Photo Courtesy: Xevi Casanovas/Unsplash

This doesn’t mean you have to start singing in the middle of your office. Serenade yourself in the shower, or sing in your car on the way to work. The effects are long-lasting for your mental alertness, concentration and memory.

Be a Productive Procrastinator

Procrastination is inevitable for most people. The mind wanders from time to time, and that’s totally understandable. The key is to learn to benefit from your procrastination. This doesn’t include checking Facebook and Twitter every half-hour.

Photo Courtesy: Mohamed MAZOUZ/Unsplash

Instead of procrastinating with something that doesn’t benefit you, try something else. Set a goal to learn something beneficial so your brain can feel energized. Scrolling through tweets isn’t as stimulating to your brain as reading an article in The New York Times. When you go back to work, your brain will feel refreshed and energized.

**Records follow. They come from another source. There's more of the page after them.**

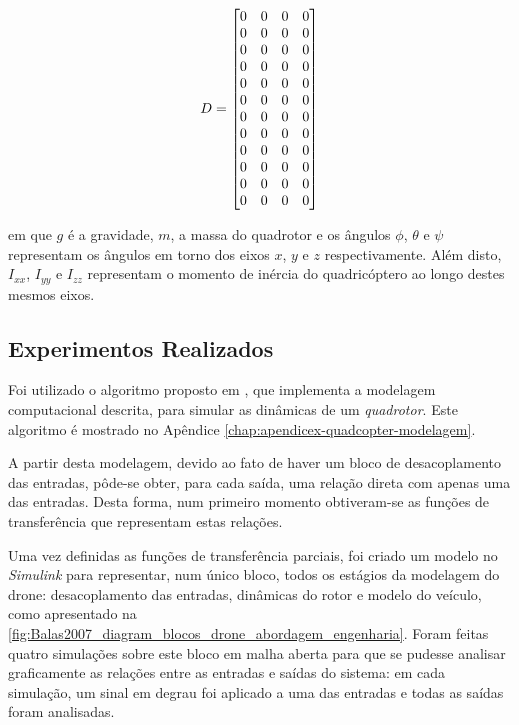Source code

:\begin{equation*}
D =
\left[\begin{array}{@{}*{4}{c}@{}}
	0 & 0 & 0 & 0 \\
	0 & 0 & 0 & 0 \\
	0 & 0 & 0 & 0 \\
	0 & 0 & 0 & 0 \\
	0 & 0 & 0 & 0 \\
	0 & 0 & 0 & 0 \\
	0 & 0 & 0 & 0 \\
	0 & 0 & 0 & 0 \\
	0 & 0 & 0 & 0 \\
	0 & 0 & 0 & 0 \\
	0 & 0 & 0 & 0 \\
	0 & 0 & 0 & 0 \\
\end{array}\right]
\end{equation*}

em que $g$ é a gravidade, $m$, a massa do quadrotor e os ângulos $\phi$, $\theta$ e $\psi$ representam os ângulos em torno dos eixos $x$, $y$ e $z$ respectivamente. Além disto, $I_{xx}$, $I_{yy}$ e $I_{zz}$ representam o momento de inércia do quadricóptero ao longo destes mesmos eixos.

\subsection{Experimentos Realizados}
\label{subsec:metodolgoia-quadcopter-experimentos}

Foi utilizado o algoritmo proposto em , que implementa a modelagem computacional descrita,  para simular as dinâmicas de um \textit{quadrotor}. Este algoritmo é mostrado no Apêndice \ref{chap:apendicex-quadcopter-modelagem}. 

A partir desta modelagem, devido ao fato de haver um bloco de desacoplamento das entradas, pôde-se obter, para cada saída, uma relação direta com apenas uma das entradas. Desta forma, num primeiro momento obtiveram-se as funções de transferência que representam estas relações. 

Uma vez definidas as funções de transferência parciais, foi criado um modelo no \textit{Simulink} para representar, num único bloco, todos os estágios da modelagem do drone: desacoplamento das entradas, dinâmicas do rotor e modelo do veículo, como apresentado na \autoref{fig:Balas2007_diagram_blocos_drone_abordagem_engenharia}. Foram feitas quatro simulações sobre este bloco em malha aberta para que se pudesse analisar graficamente as relações entre as entradas e saídas do sistema: em cada simulação, um sinal em degrau foi aplicado a uma das entradas e todas as saídas foram analisadas.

Devote a Part of Your Day to Learn Something New

Staying productive at your job means your brain needs to stay alert and energized. If you aren’t doing anything outside of your work to keep it engaged, your productivity can lag. Try and learn something new in your downtime to keep your brain energized at work.

Photo Courtesy: annie spratt/Unsplash

This doesn’t mean you should reach for Candy Crush or other distracting apps. Try learning a new language with an app like DuoLingo or read new recipes to try at home. Stimulating the brain in creative ways could help you think differently about other tasks.

Stop Making “Perfect” Your Goal

Everyone wants to do well at their job, but don’t take it to extremes by always striving for perfection. Being perfect means you can’t make any mistakes along the way, and that’s way too stressful on your emotional and physical health. People are always going to make mistakes, so doing a perfect job all the time is nearly impossible.

Photo Courtesy: Matthew Hamilton/Unsplash

Any mistakes you make along the way are chances to learn how to do better, and this also applies to productivity. If you try any of these life hacks to be more productive and they don’t work for you, try something else! There are many ways to boost your productivity (and your mood!) at the same time, and something is sure to work for you.